| Exercise instructions |
Your answer should be one number: the count of lines in the data below that include "caption".

| Available records |
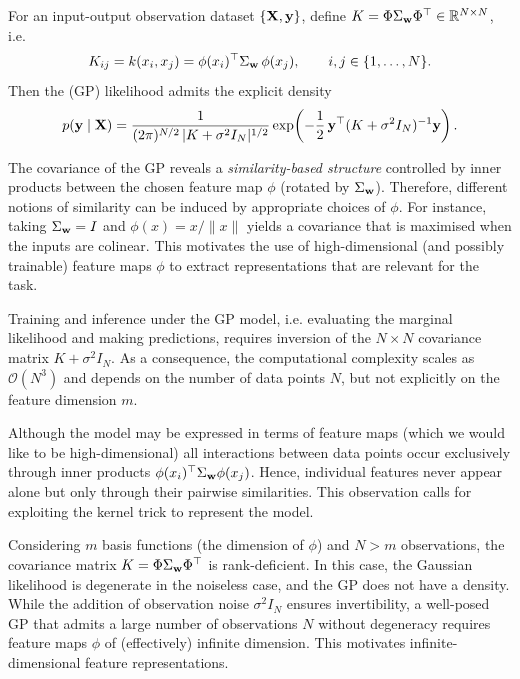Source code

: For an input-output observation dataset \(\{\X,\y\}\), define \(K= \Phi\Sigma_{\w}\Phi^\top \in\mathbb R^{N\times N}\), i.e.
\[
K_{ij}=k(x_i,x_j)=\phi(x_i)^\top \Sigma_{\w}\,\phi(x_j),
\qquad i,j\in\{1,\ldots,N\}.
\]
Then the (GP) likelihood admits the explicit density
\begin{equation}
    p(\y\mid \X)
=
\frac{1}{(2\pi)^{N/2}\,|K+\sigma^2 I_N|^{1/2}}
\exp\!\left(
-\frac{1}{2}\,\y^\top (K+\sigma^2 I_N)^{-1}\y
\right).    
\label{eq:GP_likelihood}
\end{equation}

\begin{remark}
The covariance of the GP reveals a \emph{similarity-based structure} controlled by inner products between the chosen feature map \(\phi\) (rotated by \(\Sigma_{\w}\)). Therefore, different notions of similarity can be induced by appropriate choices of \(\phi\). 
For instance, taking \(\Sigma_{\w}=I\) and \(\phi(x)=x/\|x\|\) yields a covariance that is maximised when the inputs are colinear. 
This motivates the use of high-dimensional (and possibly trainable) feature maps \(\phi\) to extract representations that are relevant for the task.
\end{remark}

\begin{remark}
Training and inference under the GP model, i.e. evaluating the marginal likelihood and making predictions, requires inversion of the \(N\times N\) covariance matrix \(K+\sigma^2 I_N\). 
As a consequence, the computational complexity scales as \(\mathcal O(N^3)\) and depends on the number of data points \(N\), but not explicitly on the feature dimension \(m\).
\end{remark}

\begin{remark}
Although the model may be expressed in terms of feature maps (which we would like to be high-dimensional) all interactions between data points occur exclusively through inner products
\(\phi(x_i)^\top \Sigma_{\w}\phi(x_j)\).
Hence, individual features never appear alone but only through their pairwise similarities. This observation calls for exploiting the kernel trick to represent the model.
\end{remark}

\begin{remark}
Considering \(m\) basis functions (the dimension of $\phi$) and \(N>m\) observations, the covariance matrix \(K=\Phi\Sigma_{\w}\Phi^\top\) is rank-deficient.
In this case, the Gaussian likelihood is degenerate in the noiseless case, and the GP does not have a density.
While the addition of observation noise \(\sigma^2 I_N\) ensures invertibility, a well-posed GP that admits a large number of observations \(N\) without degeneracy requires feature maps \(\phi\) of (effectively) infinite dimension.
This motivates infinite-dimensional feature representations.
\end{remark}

* * *

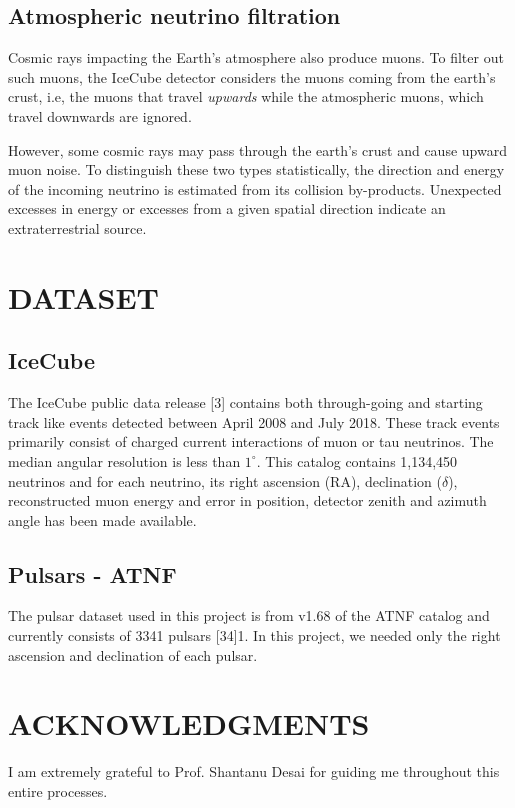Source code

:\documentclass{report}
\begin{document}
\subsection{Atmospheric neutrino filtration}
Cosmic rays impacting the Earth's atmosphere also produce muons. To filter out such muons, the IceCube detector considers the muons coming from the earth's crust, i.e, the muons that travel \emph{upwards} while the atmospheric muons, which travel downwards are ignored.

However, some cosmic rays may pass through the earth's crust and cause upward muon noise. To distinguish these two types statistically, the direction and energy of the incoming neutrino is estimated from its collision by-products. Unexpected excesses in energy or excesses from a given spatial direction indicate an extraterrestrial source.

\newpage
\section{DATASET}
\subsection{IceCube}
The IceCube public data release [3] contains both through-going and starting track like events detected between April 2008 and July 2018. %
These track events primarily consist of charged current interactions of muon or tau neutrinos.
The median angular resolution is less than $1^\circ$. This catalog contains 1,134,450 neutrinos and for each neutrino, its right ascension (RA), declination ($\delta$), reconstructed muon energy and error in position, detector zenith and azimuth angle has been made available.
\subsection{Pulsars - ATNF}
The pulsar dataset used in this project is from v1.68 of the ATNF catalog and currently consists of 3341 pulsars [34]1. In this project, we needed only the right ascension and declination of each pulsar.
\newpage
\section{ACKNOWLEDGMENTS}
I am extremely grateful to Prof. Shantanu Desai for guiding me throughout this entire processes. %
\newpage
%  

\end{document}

---

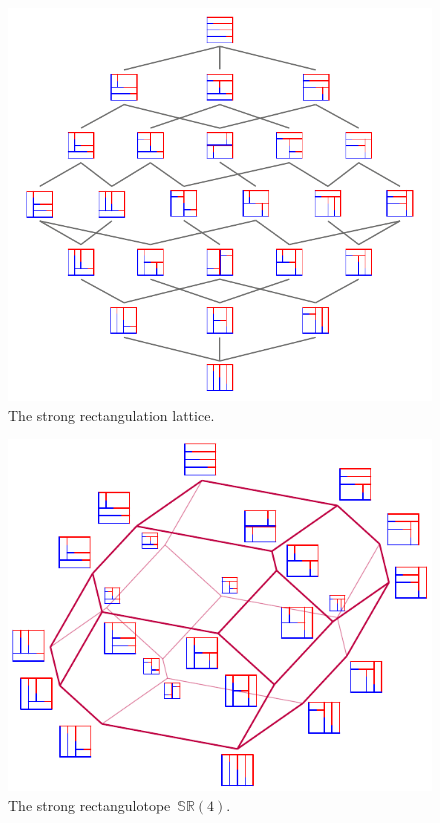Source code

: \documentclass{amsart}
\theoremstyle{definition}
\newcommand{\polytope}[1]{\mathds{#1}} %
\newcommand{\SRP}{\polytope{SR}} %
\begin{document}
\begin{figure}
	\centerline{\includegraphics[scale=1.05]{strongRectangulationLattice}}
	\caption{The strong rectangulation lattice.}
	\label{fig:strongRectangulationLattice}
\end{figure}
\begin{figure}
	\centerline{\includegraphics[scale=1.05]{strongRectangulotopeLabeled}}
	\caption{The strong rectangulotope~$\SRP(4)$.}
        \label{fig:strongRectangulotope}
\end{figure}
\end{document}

| Worked solution |
2